Material provided >>
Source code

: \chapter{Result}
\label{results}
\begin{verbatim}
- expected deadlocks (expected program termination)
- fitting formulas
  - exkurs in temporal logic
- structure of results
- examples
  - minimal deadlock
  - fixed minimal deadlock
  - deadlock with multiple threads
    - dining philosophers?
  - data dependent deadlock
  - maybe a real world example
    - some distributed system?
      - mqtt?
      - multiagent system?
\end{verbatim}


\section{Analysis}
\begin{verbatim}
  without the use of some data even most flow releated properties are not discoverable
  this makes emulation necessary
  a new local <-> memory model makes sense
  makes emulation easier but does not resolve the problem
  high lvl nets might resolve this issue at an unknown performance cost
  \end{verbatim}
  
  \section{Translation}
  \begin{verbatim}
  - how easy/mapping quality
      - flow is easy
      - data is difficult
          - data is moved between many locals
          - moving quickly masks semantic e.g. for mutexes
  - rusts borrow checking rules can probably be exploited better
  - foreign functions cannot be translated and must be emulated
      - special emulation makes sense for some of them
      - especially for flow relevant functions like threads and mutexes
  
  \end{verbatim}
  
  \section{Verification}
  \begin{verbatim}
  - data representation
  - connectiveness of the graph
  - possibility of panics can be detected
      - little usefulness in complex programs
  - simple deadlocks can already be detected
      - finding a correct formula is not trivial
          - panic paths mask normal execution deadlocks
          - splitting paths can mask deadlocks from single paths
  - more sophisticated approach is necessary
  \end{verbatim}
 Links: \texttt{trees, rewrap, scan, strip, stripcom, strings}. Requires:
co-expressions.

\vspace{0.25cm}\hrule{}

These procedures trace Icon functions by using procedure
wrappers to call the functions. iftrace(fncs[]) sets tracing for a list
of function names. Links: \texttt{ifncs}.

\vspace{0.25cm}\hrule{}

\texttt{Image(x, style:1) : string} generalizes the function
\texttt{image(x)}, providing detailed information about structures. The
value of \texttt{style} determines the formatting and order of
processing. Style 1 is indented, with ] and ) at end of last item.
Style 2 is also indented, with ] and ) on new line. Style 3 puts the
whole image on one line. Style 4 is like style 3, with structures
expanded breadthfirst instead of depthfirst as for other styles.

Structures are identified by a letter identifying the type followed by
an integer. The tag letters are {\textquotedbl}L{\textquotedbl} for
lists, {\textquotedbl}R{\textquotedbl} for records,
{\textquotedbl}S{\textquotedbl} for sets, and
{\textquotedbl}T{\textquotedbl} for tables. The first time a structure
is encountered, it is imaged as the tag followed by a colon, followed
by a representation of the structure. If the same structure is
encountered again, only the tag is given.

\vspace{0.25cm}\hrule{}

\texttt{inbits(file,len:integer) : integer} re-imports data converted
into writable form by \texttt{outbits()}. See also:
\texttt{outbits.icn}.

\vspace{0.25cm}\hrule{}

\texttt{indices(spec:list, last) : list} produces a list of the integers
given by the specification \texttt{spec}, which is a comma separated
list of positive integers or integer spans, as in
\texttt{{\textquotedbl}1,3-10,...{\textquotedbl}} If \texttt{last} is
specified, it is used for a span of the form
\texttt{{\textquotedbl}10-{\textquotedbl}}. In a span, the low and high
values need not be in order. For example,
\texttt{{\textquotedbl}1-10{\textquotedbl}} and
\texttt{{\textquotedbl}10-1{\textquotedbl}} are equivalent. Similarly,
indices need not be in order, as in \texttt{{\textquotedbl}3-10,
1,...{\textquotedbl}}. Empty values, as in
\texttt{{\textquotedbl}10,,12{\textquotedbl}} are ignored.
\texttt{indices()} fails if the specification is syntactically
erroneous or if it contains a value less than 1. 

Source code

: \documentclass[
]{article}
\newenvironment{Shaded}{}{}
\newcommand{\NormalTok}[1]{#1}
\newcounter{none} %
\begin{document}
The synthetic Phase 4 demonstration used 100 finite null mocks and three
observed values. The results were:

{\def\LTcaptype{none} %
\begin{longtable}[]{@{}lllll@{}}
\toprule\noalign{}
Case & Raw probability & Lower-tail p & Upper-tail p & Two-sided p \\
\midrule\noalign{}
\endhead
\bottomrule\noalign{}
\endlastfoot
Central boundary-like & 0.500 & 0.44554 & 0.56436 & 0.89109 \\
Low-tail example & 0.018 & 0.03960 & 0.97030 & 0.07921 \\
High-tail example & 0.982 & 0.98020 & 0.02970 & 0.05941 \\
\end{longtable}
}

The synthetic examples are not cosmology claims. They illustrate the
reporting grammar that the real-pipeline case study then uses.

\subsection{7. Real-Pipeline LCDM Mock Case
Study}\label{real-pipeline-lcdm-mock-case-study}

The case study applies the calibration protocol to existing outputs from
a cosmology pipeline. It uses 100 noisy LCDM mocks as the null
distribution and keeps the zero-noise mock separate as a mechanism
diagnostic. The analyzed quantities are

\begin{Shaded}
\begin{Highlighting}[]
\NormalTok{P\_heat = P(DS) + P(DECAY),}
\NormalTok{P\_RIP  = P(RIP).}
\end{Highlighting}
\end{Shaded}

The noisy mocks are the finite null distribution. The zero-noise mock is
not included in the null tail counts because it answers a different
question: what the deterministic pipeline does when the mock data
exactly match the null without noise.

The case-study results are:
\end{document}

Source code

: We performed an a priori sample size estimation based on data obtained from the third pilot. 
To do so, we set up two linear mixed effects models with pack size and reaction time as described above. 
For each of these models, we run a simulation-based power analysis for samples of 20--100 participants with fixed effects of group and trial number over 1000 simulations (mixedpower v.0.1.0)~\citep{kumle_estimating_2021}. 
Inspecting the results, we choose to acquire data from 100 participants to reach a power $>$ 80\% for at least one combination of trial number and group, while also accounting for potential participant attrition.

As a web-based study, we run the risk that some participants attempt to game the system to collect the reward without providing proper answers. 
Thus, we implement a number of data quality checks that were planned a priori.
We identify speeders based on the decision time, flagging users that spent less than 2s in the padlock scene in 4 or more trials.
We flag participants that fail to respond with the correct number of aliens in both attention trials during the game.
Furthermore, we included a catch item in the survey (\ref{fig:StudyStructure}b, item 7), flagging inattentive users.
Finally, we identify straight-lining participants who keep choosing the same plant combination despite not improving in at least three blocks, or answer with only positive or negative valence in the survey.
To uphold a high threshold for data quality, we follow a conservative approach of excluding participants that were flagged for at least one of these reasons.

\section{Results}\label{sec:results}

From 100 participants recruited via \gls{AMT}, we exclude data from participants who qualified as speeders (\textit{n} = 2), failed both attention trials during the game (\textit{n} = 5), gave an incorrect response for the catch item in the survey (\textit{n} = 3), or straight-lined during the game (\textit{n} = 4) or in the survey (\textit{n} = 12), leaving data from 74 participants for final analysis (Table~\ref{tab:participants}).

Work task >> The reply must repeat all of the records precisely.

Response >>
Source code

: \chapter{Result}
\label{results}
\begin{verbatim}
- expected deadlocks (expected program termination)
- fitting formulas
  - exkurs in temporal logic
- structure of results
- examples
  - minimal deadlock
  - fixed minimal deadlock
  - deadlock with multiple threads
    - dining philosophers?
  - data dependent deadlock
  - maybe a real world example
    - some distributed system?
      - mqtt?
      - multiagent system?
\end{verbatim}


\section{Analysis}
\begin{verbatim}
  without the use of some data even most flow releated properties are not discoverable
  this makes emulation necessary
  a new local <-> memory model makes sense
  makes emulation easier but does not resolve the problem
  high lvl nets might resolve this issue at an unknown performance cost
  \end{verbatim}
  
  \section{Translation}
  \begin{verbatim}
  - how easy/mapping quality
      - flow is easy
      - data is difficult
          - data is moved between many locals
          - moving quickly masks semantic e.g. for mutexes
  - rusts borrow checking rules can probably be exploited better
  - foreign functions cannot be translated and must be emulated
      - special emulation makes sense for some of them
      - especially for flow relevant functions like threads and mutexes
  
  \end{verbatim}
  
  \section{Verification}
  \begin{verbatim}
  - data representation
  - connectiveness of the graph
  - possibility of panics can be detected
      - little usefulness in complex programs
  - simple deadlocks can already be detected
      - finding a correct formula is not trivial
          - panic paths mask normal execution deadlocks
          - splitting paths can mask deadlocks from single paths
  - more sophisticated approach is necessary
  \end{verbatim}
 Links: \texttt{trees, rewrap, scan, strip, stripcom, strings}. Requires:
co-expressions.

\vspace{0.25cm}\hrule{}

These procedures trace Icon functions by using procedure
wrappers to call the functions. iftrace(fncs[]) sets tracing for a list
of function names. Links: \texttt{ifncs}.

\vspace{0.25cm}\hrule{}

\texttt{Image(x, style:1) : string} generalizes the function
\texttt{image(x)}, providing detailed information about structures. The
value of \texttt{style} determines the formatting and order of
processing. Style 1 is indented, with ] and ) at end of last item.
Style 2 is also indented, with ] and ) on new line. Style 3 puts the
whole image on one line. Style 4 is like style 3, with structures
expanded breadthfirst instead of depthfirst as for other styles.

Structures are identified by a letter identifying the type followed by
an integer. The tag letters are {\textquotedbl}L{\textquotedbl} for
lists, {\textquotedbl}R{\textquotedbl} for records,
{\textquotedbl}S{\textquotedbl} for sets, and
{\textquotedbl}T{\textquotedbl} for tables. The first time a structure
is encountered, it is imaged as the tag followed by a colon, followed
by a representation of the structure. If the same structure is
encountered again, only the tag is given.

\vspace{0.25cm}\hrule{}

\texttt{inbits(file,len:integer) : integer} re-imports data converted
into writable form by \texttt{outbits()}. See also:
\texttt{outbits.icn}.

\vspace{0.25cm}\hrule{}

\texttt{indices(spec:list, last) : list} produces a list of the integers
given by the specification \texttt{spec}, which is a comma separated
list of positive integers or integer spans, as in
\texttt{{\textquotedbl}1,3-10,...{\textquotedbl}} If \texttt{last} is
specified, it is used for a span of the form
\texttt{{\textquotedbl}10-{\textquotedbl}}. In a span, the low and high
values need not be in order. For example,
\texttt{{\textquotedbl}1-10{\textquotedbl}} and
\texttt{{\textquotedbl}10-1{\textquotedbl}} are equivalent. Similarly,
indices need not be in order, as in \texttt{{\textquotedbl}3-10,
1,...{\textquotedbl}}. Empty values, as in
\texttt{{\textquotedbl}10,,12{\textquotedbl}} are ignored.
\texttt{indices()} fails if the specification is syntactically
erroneous or if it contains a value less than 1. 

Source code

: \documentclass[
]{article}
\newenvironment{Shaded}{}{}
\newcommand{\NormalTok}[1]{#1}
\newcounter{none} %
\begin{document}
The synthetic Phase 4 demonstration used 100 finite null mocks and three
observed values. The results were:

{\def\LTcaptype{none} %
\begin{longtable}[]{@{}lllll@{}}
\toprule\noalign{}
Case & Raw probability & Lower-tail p & Upper-tail p & Two-sided p \\
\midrule\noalign{}
\endhead
\bottomrule\noalign{}
\endlastfoot
Central boundary-like & 0.500 & 0.44554 & 0.56436 & 0.89109 \\
Low-tail example & 0.018 & 0.03960 & 0.97030 & 0.07921 \\
High-tail example & 0.982 & 0.98020 & 0.02970 & 0.05941 \\
\end{longtable}
}

The synthetic examples are not cosmology claims. They illustrate the
reporting grammar that the real-pipeline case study then uses.

\subsection{7. Real-Pipeline LCDM Mock Case
Study}\label{real-pipeline-lcdm-mock-case-study}

The case study applies the calibration protocol to existing outputs from
a cosmology pipeline. It uses 100 noisy LCDM mocks as the null
distribution and keeps the zero-noise mock separate as a mechanism
diagnostic. The analyzed quantities are

\begin{Shaded}
\begin{Highlighting}[]
\NormalTok{P\_heat = P(DS) + P(DECAY),}
\NormalTok{P\_RIP  = P(RIP).}
\end{Highlighting}
\end{Shaded}

The noisy mocks are the finite null distribution. The zero-noise mock is
not included in the null tail counts because it answers a different
question: what the deterministic pipeline does when the mock data
exactly match the null without noise.

The case-study results are:
\end{document}

Source code

: We performed an a priori sample size estimation based on data obtained from the third pilot. 
To do so, we set up two linear mixed effects models with pack size and reaction time as described above. 
For each of these models, we run a simulation-based power analysis for samples of 20--100 participants with fixed effects of group and trial number over 1000 simulations (mixedpower v.0.1.0)~\citep{kumle_estimating_2021}. 
Inspecting the results, we choose to acquire data from 100 participants to reach a power $>$ 80\% for at least one combination of trial number and group, while also accounting for potential participant attrition.

As a web-based study, we run the risk that some participants attempt to game the system to collect the reward without providing proper answers. 
Thus, we implement a number of data quality checks that were planned a priori.
We identify speeders based on the decision time, flagging users that spent less than 2s in the padlock scene in 4 or more trials.
We flag participants that fail to respond with the correct number of aliens in both attention trials during the game.
Furthermore, we included a catch item in the survey (\ref{fig:StudyStructure}b, item 7), flagging inattentive users.
Finally, we identify straight-lining participants who keep choosing the same plant combination despite not improving in at least three blocks, or answer with only positive or negative valence in the survey.
To uphold a high threshold for data quality, we follow a conservative approach of excluding participants that were flagged for at least one of these reasons.

\section{Results}\label{sec:results}

From 100 participants recruited via \gls{AMT}, we exclude data from participants who qualified as speeders (\textit{n} = 2), failed both attention trials during the game (\textit{n} = 5), gave an incorrect response for the catch item in the survey (\textit{n} = 3), or straight-lined during the game (\textit{n} = 4) or in the survey (\textit{n} = 12), leaving data from 74 participants for final analysis (Table~\ref{tab:participants}).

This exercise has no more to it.